Colleagues say his frankness and approachability have been keys to Harris' repeated re-election and success working in local government.
Inside every Dakota County building, there's a plaque.
It lists the county commissioners who were in office when the building -- a library, a maintenance garage, a courthouse -- opened.
Joseph Harris' name is on almost every one of them.
Harris, the county's longest serving board member, retires at the end of the year after 32 years of helping to build what is now the state's third largest county.
For the first time in decades, his name isn't on the ballot to represent the southern Dakota County district that includes Hastings, Farmington, most of the townships and small cities. Christy Jo Fogarty of Farmington and Mike Slavik of Hastings are running to replace him.
"It's going to be a big change for the board," said Nancy Schouweiler, the Dakota County Board chairman.
Harris, whom colleagues credit for setting an expectation of respectfulness even when opinions are divided, has long played the role of frank, pragmatic problem-solver and confident leader.
"He's always professional, respectful, able to leave the issues behind us and move on," Schouweiler said. "He's been the constant example of that for such a long time."
Harris, 57, mostly grew up in Hastings, with an eight-year interlude during childhood on a dairy farm in rural Wisconsin.
He was in his 20s, working in the county treasurer's office, when he ran for the county board seat and defeated an incumbent in 1980.
"Originally, I thought I'd be here for maybe 12 years," Harris said. "I didn't have visions of being a lifer."

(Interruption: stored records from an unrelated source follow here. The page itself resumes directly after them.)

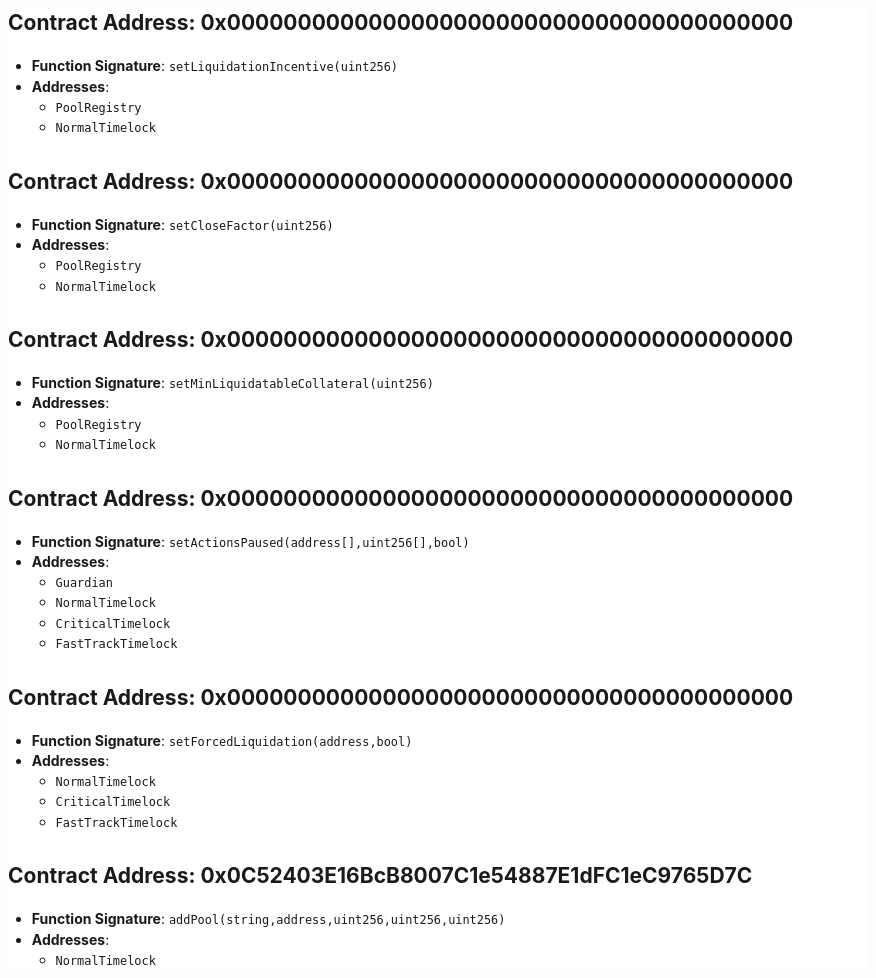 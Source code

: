 ## Contract Address: 0x0000000000000000000000000000000000000000

- **Function Signature**: `setLiquidationIncentive(uint256)`
- **Addresses**:
  - `PoolRegistry`
  - `NormalTimelock`

## Contract Address: 0x0000000000000000000000000000000000000000

- **Function Signature**: `setCloseFactor(uint256)`
- **Addresses**:
  - `PoolRegistry`
  - `NormalTimelock`

## Contract Address: 0x0000000000000000000000000000000000000000

- **Function Signature**: `setMinLiquidatableCollateral(uint256)`
- **Addresses**:
  - `PoolRegistry`
  - `NormalTimelock`

## Contract Address: 0x0000000000000000000000000000000000000000

- **Function Signature**: `setActionsPaused(address[],uint256[],bool)`
- **Addresses**:
  - `Guardian`
  - `NormalTimelock`
  - `CriticalTimelock`
  - `FastTrackTimelock`

## Contract Address: 0x0000000000000000000000000000000000000000

- **Function Signature**: `setForcedLiquidation(address,bool)`
- **Addresses**:
  - `NormalTimelock`
  - `CriticalTimelock`
  - `FastTrackTimelock`

## Contract Address: 0x0C52403E16BcB8007C1e54887E1dFC1eC9765D7C

- **Function Signature**: `addPool(string,address,uint256,uint256,uint256)`
- **Addresses**:
  - `NormalTimelock`
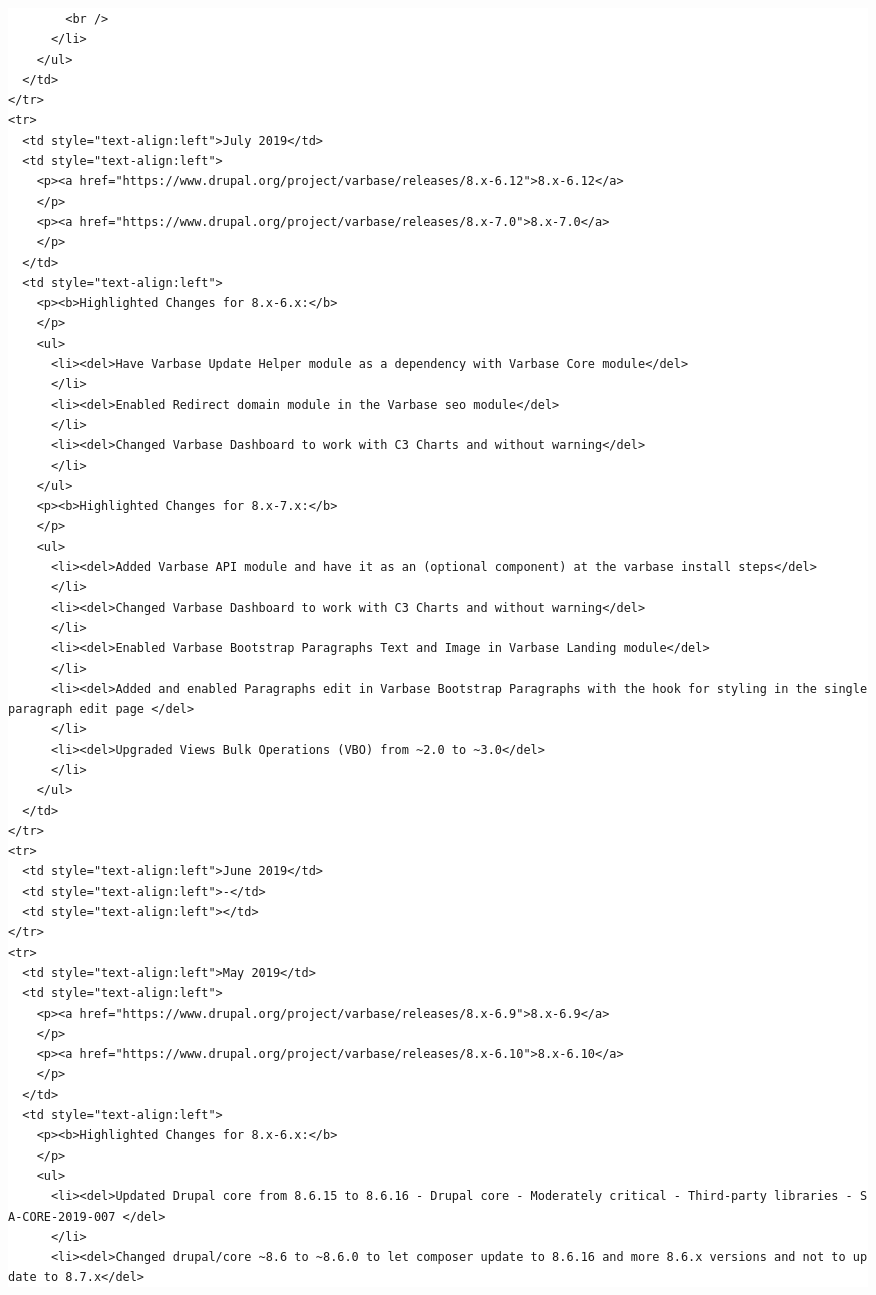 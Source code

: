             <br />
          </li>
        </ul>
      </td>
    </tr>
    <tr>
      <td style="text-align:left">July 2019</td>
      <td style="text-align:left">
        <p><a href="https://www.drupal.org/project/varbase/releases/8.x-6.12">8.x-6.12</a>
        </p>
        <p><a href="https://www.drupal.org/project/varbase/releases/8.x-7.0">8.x-7.0</a>
        </p>
      </td>
      <td style="text-align:left">
        <p><b>Highlighted Changes for 8.x-6.x:</b>
        </p>
        <ul>
          <li><del>Have Varbase Update Helper module as a dependency with Varbase Core module</del>
          </li>
          <li><del>Enabled Redirect domain module in the Varbase seo module</del>
          </li>
          <li><del>Changed Varbase Dashboard to work with C3 Charts and without warning</del>
          </li>
        </ul>
        <p><b>Highlighted Changes for 8.x-7.x:</b>
        </p>
        <ul>
          <li><del>Added Varbase API module and have it as an (optional component) at the varbase install steps</del>
          </li>
          <li><del>Changed Varbase Dashboard to work with C3 Charts and without warning</del>
          </li>
          <li><del>Enabled Varbase Bootstrap Paragraphs Text and Image in Varbase Landing module</del>
          </li>
          <li><del>Added and enabled Paragraphs edit in Varbase Bootstrap Paragraphs with the hook for styling in the single paragraph edit page </del>
          </li>
          <li><del>Upgraded Views Bulk Operations (VBO) from ~2.0 to ~3.0</del>
          </li>
        </ul>
      </td>
    </tr>
    <tr>
      <td style="text-align:left">June 2019</td>
      <td style="text-align:left">-</td>
      <td style="text-align:left"></td>
    </tr>
    <tr>
      <td style="text-align:left">May 2019</td>
      <td style="text-align:left">
        <p><a href="https://www.drupal.org/project/varbase/releases/8.x-6.9">8.x-6.9</a>
        </p>
        <p><a href="https://www.drupal.org/project/varbase/releases/8.x-6.10">8.x-6.10</a>
        </p>
      </td>
      <td style="text-align:left">
        <p><b>Highlighted Changes for 8.x-6.x:</b>
        </p>
        <ul>
          <li><del>Updated Drupal core from 8.6.15 to 8.6.16 - Drupal core - Moderately critical - Third-party libraries - SA-CORE-2019-007 </del>
          </li>
          <li><del>Changed drupal/core ~8.6 to ~8.6.0 to let composer update to 8.6.16 and more 8.6.x versions and not to update to 8.7.x</del> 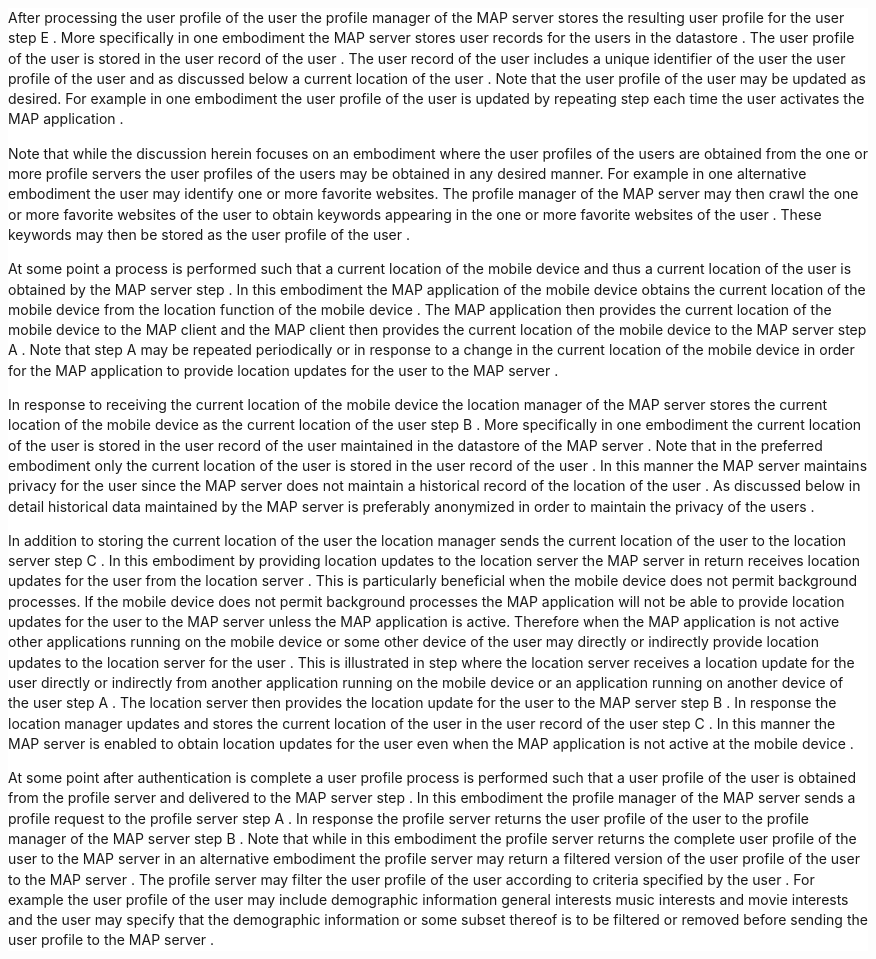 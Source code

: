 After processing the user profile of the user the profile manager of the MAP server stores the resulting user profile for the user step E . More specifically in one embodiment the MAP server stores user records for the users in the datastore . The user profile of the user is stored in the user record of the user . The user record of the user includes a unique identifier of the user the user profile of the user and as discussed below a current location of the user . Note that the user profile of the user may be updated as desired. For example in one embodiment the user profile of the user is updated by repeating step each time the user activates the MAP application .

Note that while the discussion herein focuses on an embodiment where the user profiles of the users are obtained from the one or more profile servers the user profiles of the users may be obtained in any desired manner. For example in one alternative embodiment the user may identify one or more favorite websites. The profile manager of the MAP server may then crawl the one or more favorite websites of the user to obtain keywords appearing in the one or more favorite websites of the user . These keywords may then be stored as the user profile of the user .

At some point a process is performed such that a current location of the mobile device and thus a current location of the user is obtained by the MAP server step . In this embodiment the MAP application of the mobile device obtains the current location of the mobile device from the location function of the mobile device . The MAP application then provides the current location of the mobile device to the MAP client and the MAP client then provides the current location of the mobile device to the MAP server step A . Note that step A may be repeated periodically or in response to a change in the current location of the mobile device in order for the MAP application to provide location updates for the user to the MAP server .

In response to receiving the current location of the mobile device the location manager of the MAP server stores the current location of the mobile device as the current location of the user step B . More specifically in one embodiment the current location of the user is stored in the user record of the user maintained in the datastore of the MAP server . Note that in the preferred embodiment only the current location of the user is stored in the user record of the user . In this manner the MAP server maintains privacy for the user since the MAP server does not maintain a historical record of the location of the user . As discussed below in detail historical data maintained by the MAP server is preferably anonymized in order to maintain the privacy of the users .

In addition to storing the current location of the user the location manager sends the current location of the user to the location server step C . In this embodiment by providing location updates to the location server the MAP server in return receives location updates for the user from the location server . This is particularly beneficial when the mobile device does not permit background processes. If the mobile device does not permit background processes the MAP application will not be able to provide location updates for the user to the MAP server unless the MAP application is active. Therefore when the MAP application is not active other applications running on the mobile device or some other device of the user may directly or indirectly provide location updates to the location server for the user . This is illustrated in step where the location server receives a location update for the user directly or indirectly from another application running on the mobile device or an application running on another device of the user step A . The location server then provides the location update for the user to the MAP server step B . In response the location manager updates and stores the current location of the user in the user record of the user step C . In this manner the MAP server is enabled to obtain location updates for the user even when the MAP application is not active at the mobile device .

At some point after authentication is complete a user profile process is performed such that a user profile of the user is obtained from the profile server and delivered to the MAP server step . In this embodiment the profile manager of the MAP server sends a profile request to the profile server step A . In response the profile server returns the user profile of the user to the profile manager of the MAP server step B . Note that while in this embodiment the profile server returns the complete user profile of the user to the MAP server in an alternative embodiment the profile server may return a filtered version of the user profile of the user to the MAP server . The profile server may filter the user profile of the user according to criteria specified by the user . For example the user profile of the user may include demographic information general interests music interests and movie interests and the user may specify that the demographic information or some subset thereof is to be filtered or removed before sending the user profile to the MAP server .
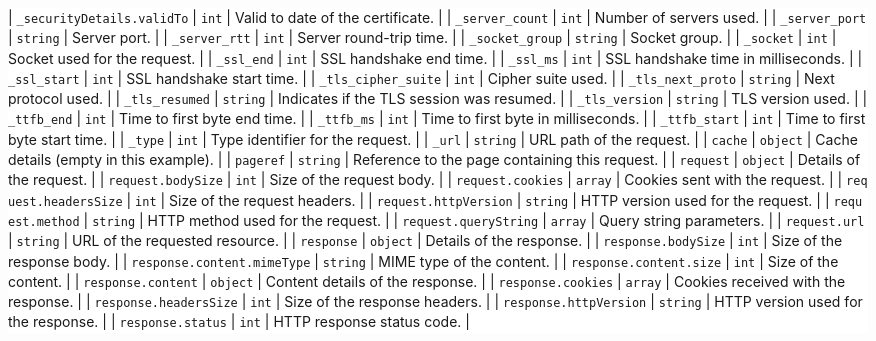 | `_securityDetails.validTo`                           | `int`    | Valid to date of the certificate.                 |
| `_server_count`                                      | `int`    | Number of servers used.                           |
| `_server_port`                                       | `string` | Server port.                                      |
| `_server_rtt`                                        | `int`    | Server round-trip time.                           |
| `_socket_group`                                      | `string` | Socket group.                                     |
| `_socket`                                            | `int`    | Socket used for the request.                      |
| `_ssl_end`                                           | `int`    | SSL handshake end time.                           |
| `_ssl_ms`                                            | `int`    | SSL handshake time in milliseconds.               |
| `_ssl_start`                                         | `int`    | SSL handshake start time.                         |
| `_tls_cipher_suite`                                  | `int`    | Cipher suite used.                                |
| `_tls_next_proto`                                    | `string` | Next protocol used.                               |
| `_tls_resumed`                                       | `string` | Indicates if the TLS session was resumed.         |
| `_tls_version`                                       | `string` | TLS version used.                                 |
| `_ttfb_end`                                          | `int`    | Time to first byte end time.                      |
| `_ttfb_ms`                                           | `int`    | Time to first byte in milliseconds.               |
| `_ttfb_start`                                        | `int`    | Time to first byte start time.                    |
| `_type`                                              | `int`    | Type identifier for the request.                  |
| `_url`                                               | `string` | URL path of the request.                          |
| `cache`                                              | `object` | Cache details (empty in this example).            |
| `pageref`                                            | `string` | Reference to the page containing this request.    |
| `request`                                            | `object` | Details of the request.                           |
| `request.bodySize`                                   | `int`    | Size of the request body.                         |
| `request.cookies`                                    | `array`  | Cookies sent with the request.                    |
| `request.headersSize`                                | `int`    | Size of the request headers.                      |
| `request.httpVersion`                                | `string` | HTTP version used for the request.                |
| `request.method`                                     | `string` | HTTP method used for the request.                 |
| `request.queryString`                                | `array`  | Query string parameters.                          |
| `request.url`                                        | `string` | URL of the requested resource.                    |
| `response`                                           | `object` | Details of the response.                          |
| `response.bodySize`                                  | `int`    | Size of the response body.                        |
| `response.content.mimeType`                          | `string` | MIME type of the content.                         |
| `response.content.size`                              | `int`    | Size of the content.                              |
| `response.content`                                   | `object` | Content details of the response.                  |
| `response.cookies`                                   | `array`  | Cookies received with the response.               |
| `response.headersSize`                               | `int`    | Size of the response headers.                     |
| `response.httpVersion`                               | `string` | HTTP version used for the response.               |
| `response.status`                                    | `int`    | HTTP response status code.                        |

But then one issue led to another -- most of them revolving around land use in his sprawling, largely rural district on the suburban fringe -- and he stuck around.
In the 1980s, it was controversy over possible landfill sites that had him criss-crossing the county and getting to know constituents who may have been affected.
That later morphed into a battle over whether or not to build a garbage burner, which ultimately never happened.
Debate flared in the 1990s about building an expansion of Minneapolis-St. Paul International Airport on Dakota County farmland, another project that never came to fruition, to the relief of Harris and many of his constituents.
That pressure to develop, combined with growing support for environmental issues, led to the county's voter-approved Farmland and Natural Areas Program to preserve open space in 2002 and an ongoing effort to clean up the Vermillion River.
Sprinkled throughout were other political battles and growing pains of the rapidly expanding county: whether to keep the county seat in Hastings, a switch from five commissioners to seven, the addition of roads and growth of county programs to serve fast-arriving residents.
"He's extremely dedicated and he's been a hard worker," said Dakota County Administrator Brandt Richardson.
When a contentious vote on the county budget came down to the wire, Harris, on leave and recovering from surgery, was wheeled into the boardroom to cast the tie-breaking vote ensuring passage.
"I don't know what we would've done at that point" if Harris hadn't cast that vote, Richardson said. "To me that just spoke volumes."
That work ethic carries over to relations with constituents. After decades of attending township board meetings, church socials and community events, he seems to know nearly everyone in his district -- or at least a relative of theirs -- by name.
He returns every phone call, even if he knows someone is upset and his answer may not appease them.
"I ask people, 'Do you want the reality of the facts or do you want me to sugarcoat it?'" Harris said, noting that they almost always opt for the facts. "Even though I'm not telling them what they want to hear, for the most part people appreciate that."
That commitment to constituents came across to those Harris worked with.
Mark Ulfers, executive director of the Dakota County Community Development Agency, said Harris can be "as sophisticated as anybody else" in a business meeting while also working at the local level to keep rents down at the agency's affordable apartments for senior citizens in his district.
"He can just relate to everybody," Ulfers said.
Others point to those same skills as keys to Harris' success as Dakota County's longtime point-person for legislative matters and a leader with the Minnesota Intercounty Association.
"Joe didn't make a lot of noise," said Barry Tilley, who recently retired as Dakota County's lobbyist at the state Capitol. "He had the details, had the information and was very effective for the county."
Once his county service ends, Harris intends to focus his energy on his insurance business and spend more time with his wife Pam, his three grown children and his grandchildren.
He said he has no plans to endorse either candidate running for his seat but is pleased that both Fogarty and Slavik have experience as elected officials.
As for the comments about how much he'll be missed, Harris laughed about people trying to build his ego.
"There's absolutely nothing wrong with change," he said.
His insurance office is just down the street and he lives not far from the County Administration Building in Hastings.
Still, after more than 30 years, he said, "It's going to be hard to give up the key."